=== Begin Enclosure ===
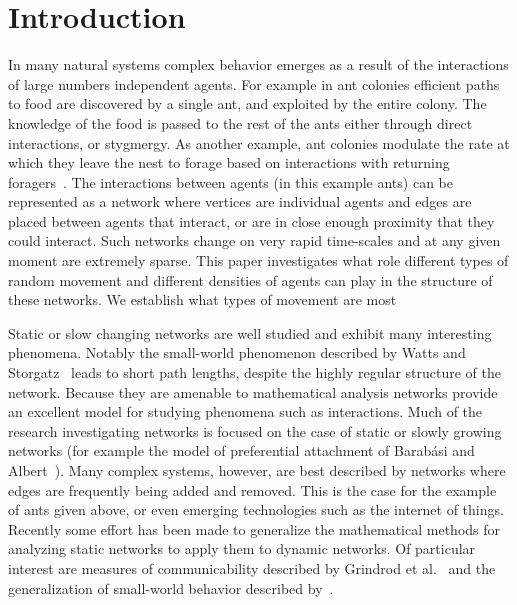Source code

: \documentclass[conference]{IEEEtran}
\begin{document}

%
\IEEEpeerreviewmaketitle

\section{Introduction}
\label{sec:intro}
In many natural systems complex behavior emerges as a result of the
interactions of large numbers independent agents. For example in ant
colonies efficient paths to food are discovered by a single ant, and
exploited by the entire colony. The knowledge of the food is passed to
the rest of the ants either through direct interactions, or
stygmergy. As another example, ant colonies modulate the rate at which
they leave the nest to forage based on interactions with returning
foragers~\cite{Pinter2013}. The interactions between agents (in this
example ants) can be represented as a network where vertices are
individual agents and edges are placed between agents that interact,
or are in close enough proximity that they could interact. Such
networks change on very rapid time-scales and at any given moment are
extremely sparse. This paper investigates what role different types of
random movement and different densities of agents can play in the
structure of these networks. We establish what types of movement are
most 

Static or slow changing networks are well studied and exhibit many
interesting phenomena. Notably the small-world phenomenon described by
Watts and Storgatz~\cite{Watts1998} leads to short path lengths,
despite the highly regular structure of the network. Because they are
amenable to mathematical analysis networks provide an excellent model
for studying phenomena such as interactions. Much of the research
investigating networks is focused on the case of static or slowly
growing networks (for example the model of preferential attachment of
Barab\'asi and Albert~\cite{Barabasi1999}). Many complex systems,
however, are best described by networks where edges are frequently
being added and removed. This is the case for the example of ants
given above, or even emerging technologies such as the internet of
things. Recently some effort has been made to generalize the
mathematical methods for analyzing static networks to apply them to
dynamic networks. Of particular interest are measures of
communicability described by Grindrod et al.~\cite{Grindrod2011} and
the generalization of small-world behavior described
by~\cite{Tang2010}.
\end{document}
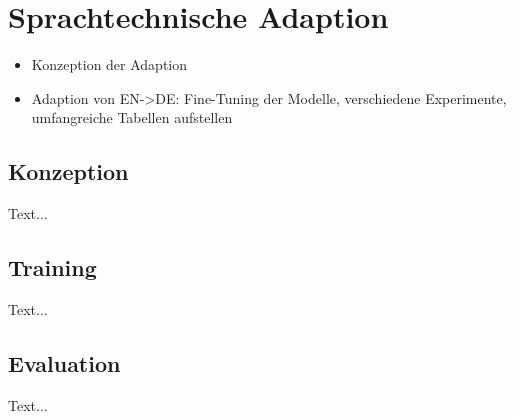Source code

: \chapter{Sprachtechnische Adaption}
\thispagestyle{fancy}
\label{chap:Sprachtechnische Adaption}

\begin{itemize}
	\item Konzeption der Adaption
	\item Adaption von EN->DE: Fine-Tuning der Modelle, verschiedene Experimente, umfangreiche Tabellen aufstellen
\end{itemize}


\section{Konzeption}
Text...


\section{Training}
Text...


\section{Evaluation}
Text...
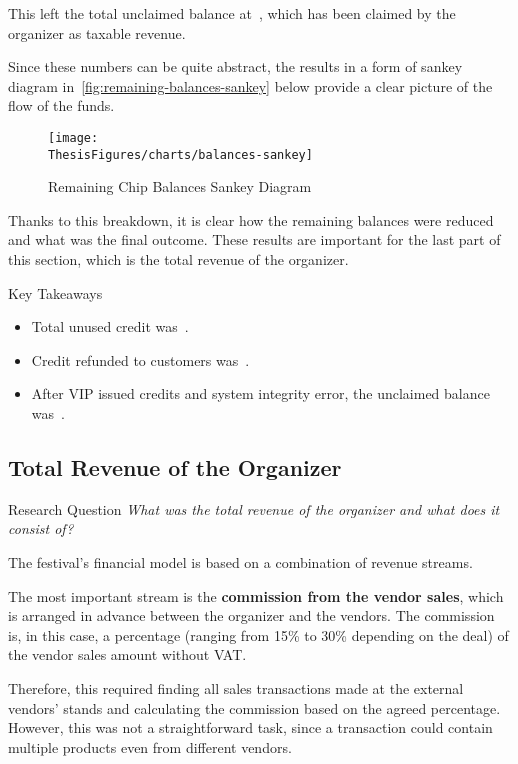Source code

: This left the total unclaimed balance at~, which has been claimed by the organizer as taxable revenue.

Since these numbers can be quite abstract, the results in a form of sankey diagram in~\autoref{fig:remaining-balances-sankey} below provide a clear picture of the flow of the funds.

\begin{figure}[H]
	\centering
	\texttt{[image: \\ThesisFigures/charts/balances-sankey]}
	\caption{Remaining Chip Balances Sankey Diagram}
	\label{fig:remaining-balances-sankey}
\end{figure}

Thanks to this breakdown, it is clear how the remaining balances were reduced and what was the final outcome.
These results are important for the last part of this section, which is the total revenue of the organizer.

\begin{blue-box}{Key Takeaways}
	\begin{itemize}
		\item Total unused credit was~.
		\item Credit refunded to customers was~.
		\item After VIP issued credits and system integrity error, the unclaimed balance was~.
	\end{itemize}
\end{blue-box}

\subsection{Total Revenue of the Organizer}
\label{subsec:analysis-total-revenue}
\begin{gray-box}{Research Question}
	\textit{What was the total revenue of the organizer and what does it consist of?}
\end{gray-box}

The festival's financial model is based on a combination of revenue streams.

The most important stream is the \textbf{commission from the vendor sales}, which is arranged in advance between the organizer and the vendors.
The commission is, in this case, a percentage (ranging from 15\% to 30\% depending on the deal) of the vendor sales amount without VAT\@.

Therefore, this required finding all sales transactions made at the external vendors' stands and calculating the commission based on the agreed percentage.
However, this was not a straightforward task, since a transaction could contain multiple products even from different vendors.

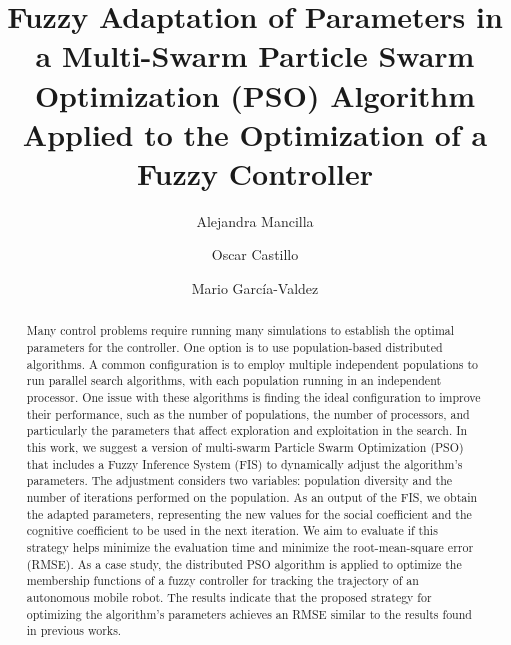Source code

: \documentclass[runningheads]{llncs}
\begin{document}
%
\title{Fuzzy Adaptation of Parameters in a Multi-Swarm Particle Swarm Optimization (PSO) Algorithm Applied to the Optimization of a Fuzzy Controller } 

%
%
\author{Alejandra Mancilla \and
Oscar Castillo \and
Mario García-Valdez}
%
%

%
\maketitle              %
%
\begin{abstract}

     Many control problems require running many simulations to establish the optimal parameters for the controller. One option is to use population-based distributed algorithms. A common configuration is to employ multiple independent populations to run parallel search algorithms, with each population running in an independent processor. One issue with these algorithms is finding the ideal configuration to improve their performance, such as the number of populations, the number of processors, and particularly the parameters that affect exploration and exploitation in the search. In this work, we suggest a version of multi-swarm Particle Swarm Optimization (PSO) that includes a Fuzzy Inference System (FIS) to dynamically adjust the algorithm's parameters. The adjustment considers two variables: population diversity and the number of iterations performed on the population. As an output of the FIS, we obtain the adapted parameters, representing the new values for the social coefficient and the cognitive coefficient to be used in the next iteration. We aim to evaluate if this strategy helps minimize the evaluation time and minimize the root-mean-square error (RMSE). As a case study, the distributed PSO algorithm is applied to optimize the membership functions of a fuzzy controller for tracking the trajectory of an autonomous mobile robot. The results indicate that the proposed strategy for optimizing the algorithm's parameters achieves an RMSE similar to the results found in previous works.

\end{abstract}
%
%
\end{document}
=== End Enclosure ===
#### TASK OBJECTIVE
The listing is to be reproduced in full and exactly, except that its pictures are to be dropped.

#### RESULT
Source code

: \documentclass[conference]{IEEEtran}
\begin{document}

%
\IEEEpeerreviewmaketitle

\section{Introduction}
\label{sec:intro}
In many natural systems complex behavior emerges as a result of the
interactions of large numbers independent agents. For example in ant
colonies efficient paths to food are discovered by a single ant, and
exploited by the entire colony. The knowledge of the food is passed to
the rest of the ants either through direct interactions, or
stygmergy. As another example, ant colonies modulate the rate at which
they leave the nest to forage based on interactions with returning
foragers~\cite{Pinter2013}. The interactions between agents (in this
example ants) can be represented as a network where vertices are
individual agents and edges are placed between agents that interact,
or are in close enough proximity that they could interact. Such
networks change on very rapid time-scales and at any given moment are
extremely sparse. This paper investigates what role different types of
random movement and different densities of agents can play in the
structure of these networks. We establish what types of movement are
most 

Static or slow changing networks are well studied and exhibit many
interesting phenomena. Notably the small-world phenomenon described by
Watts and Storgatz~\cite{Watts1998} leads to short path lengths,
despite the highly regular structure of the network. Because they are
amenable to mathematical analysis networks provide an excellent model
for studying phenomena such as interactions. Much of the research
investigating networks is focused on the case of static or slowly
growing networks (for example the model of preferential attachment of
Barab\'asi and Albert~\cite{Barabasi1999}). Many complex systems,
however, are best described by networks where edges are frequently
being added and removed. This is the case for the example of ants
given above, or even emerging technologies such as the internet of
things. Recently some effort has been made to generalize the
mathematical methods for analyzing static networks to apply them to
dynamic networks. Of particular interest are measures of
communicability described by Grindrod et al.~\cite{Grindrod2011} and
the generalization of small-world behavior described
by~\cite{Tang2010}.
\end{document}
Source code

: \chapter{Sprachtechnische Adaption}
\thispagestyle{fancy}
\label{chap:Sprachtechnische Adaption}

\begin{itemize}
	\item Konzeption der Adaption
	\item Adaption von EN->DE: Fine-Tuning der Modelle, verschiedene Experimente, umfangreiche Tabellen aufstellen
\end{itemize}


\section{Konzeption}
Text...


\section{Training}
Text...


\section{Evaluation}
Text...
Source code

: This left the total unclaimed balance at~, which has been claimed by the organizer as taxable revenue.

Since these numbers can be quite abstract, the results in a form of sankey diagram in~\autoref{fig:remaining-balances-sankey} below provide a clear picture of the flow of the funds.

\begin{figure}[H]
	\centering
	\texttt{[image: \\ThesisFigures/charts/balances-sankey]}
	\caption{Remaining Chip Balances Sankey Diagram}
	\label{fig:remaining-balances-sankey}
\end{figure}

Thanks to this breakdown, it is clear how the remaining balances were reduced and what was the final outcome.
These results are important for the last part of this section, which is the total revenue of the organizer.

\begin{blue-box}{Key Takeaways}
	\begin{itemize}
		\item Total unused credit was~.
		\item Credit refunded to customers was~.
		\item After VIP issued credits and system integrity error, the unclaimed balance was~.
	\end{itemize}
\end{blue-box}

\subsection{Total Revenue of the Organizer}
\label{subsec:analysis-total-revenue}
\begin{gray-box}{Research Question}
	\textit{What was the total revenue of the organizer and what does it consist of?}
\end{gray-box}

The festival's financial model is based on a combination of revenue streams.

The most important stream is the \textbf{commission from the vendor sales}, which is arranged in advance between the organizer and the vendors.
The commission is, in this case, a percentage (ranging from 15\% to 30\% depending on the deal) of the vendor sales amount without VAT\@.

Therefore, this required finding all sales transactions made at the external vendors' stands and calculating the commission based on the agreed percentage.
However, this was not a straightforward task, since a transaction could contain multiple products even from different vendors.

Source code

: \documentclass[runningheads]{llncs}
\begin{document}
%
\title{Fuzzy Adaptation of Parameters in a Multi-Swarm Particle Swarm Optimization (PSO) Algorithm Applied to the Optimization of a Fuzzy Controller } 

%
%
\author{Alejandra Mancilla \and
Oscar Castillo \and
Mario García-Valdez}
%
%

%
\maketitle              %
%
\begin{abstract}

     Many control problems require running many simulations to establish the optimal parameters for the controller. One option is to use population-based distributed algorithms. A common configuration is to employ multiple independent populations to run parallel search algorithms, with each population running in an independent processor. One issue with these algorithms is finding the ideal configuration to improve their performance, such as the number of populations, the number of processors, and particularly the parameters that affect exploration and exploitation in the search. In this work, we suggest a version of multi-swarm Particle Swarm Optimization (PSO) that includes a Fuzzy Inference System (FIS) to dynamically adjust the algorithm's parameters. The adjustment considers two variables: population diversity and the number of iterations performed on the population. As an output of the FIS, we obtain the adapted parameters, representing the new values for the social coefficient and the cognitive coefficient to be used in the next iteration. We aim to evaluate if this strategy helps minimize the evaluation time and minimize the root-mean-square error (RMSE). As a case study, the distributed PSO algorithm is applied to optimize the membership functions of a fuzzy controller for tracking the trajectory of an autonomous mobile robot. The results indicate that the proposed strategy for optimizing the algorithm's parameters achieves an RMSE similar to the results found in previous works.

\end{abstract}
%
%
\end{document}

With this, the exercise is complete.